[Records from a data collection]
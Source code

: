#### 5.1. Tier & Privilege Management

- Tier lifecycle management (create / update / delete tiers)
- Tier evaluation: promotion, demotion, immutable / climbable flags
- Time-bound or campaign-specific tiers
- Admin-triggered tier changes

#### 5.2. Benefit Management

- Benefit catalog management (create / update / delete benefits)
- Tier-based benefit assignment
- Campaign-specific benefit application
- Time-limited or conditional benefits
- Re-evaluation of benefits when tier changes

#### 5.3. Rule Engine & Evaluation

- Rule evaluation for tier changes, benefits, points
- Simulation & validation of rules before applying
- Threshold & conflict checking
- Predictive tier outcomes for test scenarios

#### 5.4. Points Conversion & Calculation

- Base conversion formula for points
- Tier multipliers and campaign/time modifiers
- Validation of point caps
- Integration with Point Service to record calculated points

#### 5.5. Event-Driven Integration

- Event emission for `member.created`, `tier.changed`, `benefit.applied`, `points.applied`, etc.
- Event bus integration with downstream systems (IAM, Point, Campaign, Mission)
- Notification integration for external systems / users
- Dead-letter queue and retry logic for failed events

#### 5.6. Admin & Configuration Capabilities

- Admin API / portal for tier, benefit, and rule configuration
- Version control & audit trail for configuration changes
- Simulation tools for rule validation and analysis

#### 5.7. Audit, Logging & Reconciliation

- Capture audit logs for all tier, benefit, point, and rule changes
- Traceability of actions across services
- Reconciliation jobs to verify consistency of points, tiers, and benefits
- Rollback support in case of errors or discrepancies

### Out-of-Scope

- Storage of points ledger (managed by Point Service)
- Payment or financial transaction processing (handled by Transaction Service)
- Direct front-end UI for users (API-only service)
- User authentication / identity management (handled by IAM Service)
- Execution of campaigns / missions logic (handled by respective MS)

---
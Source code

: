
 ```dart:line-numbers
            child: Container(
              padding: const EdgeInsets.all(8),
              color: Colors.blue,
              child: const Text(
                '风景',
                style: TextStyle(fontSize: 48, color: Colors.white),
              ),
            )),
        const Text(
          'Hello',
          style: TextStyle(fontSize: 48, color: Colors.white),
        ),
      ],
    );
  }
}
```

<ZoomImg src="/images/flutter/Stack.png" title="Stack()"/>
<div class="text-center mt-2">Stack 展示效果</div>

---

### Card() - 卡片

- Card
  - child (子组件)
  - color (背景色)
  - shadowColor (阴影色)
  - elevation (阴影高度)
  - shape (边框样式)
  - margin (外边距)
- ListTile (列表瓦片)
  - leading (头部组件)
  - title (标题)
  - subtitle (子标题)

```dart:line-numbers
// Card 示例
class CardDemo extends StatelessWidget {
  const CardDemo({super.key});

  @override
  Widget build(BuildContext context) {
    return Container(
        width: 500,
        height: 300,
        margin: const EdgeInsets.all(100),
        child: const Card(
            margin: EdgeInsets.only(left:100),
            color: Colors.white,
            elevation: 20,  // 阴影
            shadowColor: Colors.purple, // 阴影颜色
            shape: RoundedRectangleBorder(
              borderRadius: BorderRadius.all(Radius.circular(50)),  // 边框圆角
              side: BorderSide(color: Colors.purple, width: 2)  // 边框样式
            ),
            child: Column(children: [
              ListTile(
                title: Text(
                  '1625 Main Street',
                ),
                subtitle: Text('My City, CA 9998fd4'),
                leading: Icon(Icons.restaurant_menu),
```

REQUIRED ACTION
Restate the entries above, keeping every word intact.

YOUR SOLUTION
Source code

:#### 5.1. Tier & Privilege Management

- Tier lifecycle management (create / update / delete tiers)
- Tier evaluation: promotion, demotion, immutable / climbable flags
- Time-bound or campaign-specific tiers
- Admin-triggered tier changes

#### 5.2. Benefit Management

- Benefit catalog management (create / update / delete benefits)
- Tier-based benefit assignment
- Campaign-specific benefit application
- Time-limited or conditional benefits
- Re-evaluation of benefits when tier changes

#### 5.3. Rule Engine & Evaluation

- Rule evaluation for tier changes, benefits, points
- Simulation & validation of rules before applying
- Threshold & conflict checking
- Predictive tier outcomes for test scenarios

#### 5.4. Points Conversion & Calculation

- Base conversion formula for points
- Tier multipliers and campaign/time modifiers
- Validation of point caps
- Integration with Point Service to record calculated points

#### 5.5. Event-Driven Integration

- Event emission for `member.created`, `tier.changed`, `benefit.applied`, `points.applied`, etc.
- Event bus integration with downstream systems (IAM, Point, Campaign, Mission)
- Notification integration for external systems / users
- Dead-letter queue and retry logic for failed events

#### 5.6. Admin & Configuration Capabilities

- Admin API / portal for tier, benefit, and rule configuration
- Version control & audit trail for configuration changes
- Simulation tools for rule validation and analysis

#### 5.7. Audit, Logging & Reconciliation

- Capture audit logs for all tier, benefit, point, and rule changes
- Traceability of actions across services
- Reconciliation jobs to verify consistency of points, tiers, and benefits
- Rollback support in case of errors or discrepancies

### Out-of-Scope

- Storage of points ledger (managed by Point Service)
- Payment or financial transaction processing (handled by Transaction Service)
- Direct front-end UI for users (API-only service)
- User authentication / identity management (handled by IAM Service)
- Execution of campaigns / missions logic (handled by respective MS)

---
Source code

:
 ```dart:line-numbers
            child: Container(
              padding: const EdgeInsets.all(8),
              color: Colors.blue,
              child: const Text(
                '风景',
                style: TextStyle(fontSize: 48, color: Colors.white),
              ),
            )),
        const Text(
          'Hello',
          style: TextStyle(fontSize: 48, color: Colors.white),
        ),
      ],
    );
  }
}
```

<ZoomImg src="/images/flutter/Stack.png" title="Stack()"/>
<div class="text-center mt-2">Stack 展示效果</div>

---

### Card() - 卡片

- Card
  - child (子组件)
  - color (背景色)
  - shadowColor (阴影色)
  - elevation (阴影高度)
  - shape (边框样式)
  - margin (外边距)
- ListTile (列表瓦片)
  - leading (头部组件)
  - title (标题)
  - subtitle (子标题)

```dart:line-numbers
// Card 示例
class CardDemo extends StatelessWidget {
  const CardDemo({super.key});

  @override
  Widget build(BuildContext context) {
    return Container(
        width: 500,
        height: 300,
        margin: const EdgeInsets.all(100),
        child: const Card(
            margin: EdgeInsets.only(left:100),
            color: Colors.white,
            elevation: 20,  // 阴影
            shadowColor: Colors.purple, // 阴影颜色
            shape: RoundedRectangleBorder(
              borderRadius: BorderRadius.all(Radius.circular(50)),  // 边框圆角
              side: BorderSide(color: Colors.purple, width: 2)  // 边框样式
            ),
            child: Column(children: [
              ListTile(
                title: Text(
                  '1625 Main Street',
                ),
                subtitle: Text('My City, CA 9998fd4'),
                leading: Icon(Icons.restaurant_menu),
```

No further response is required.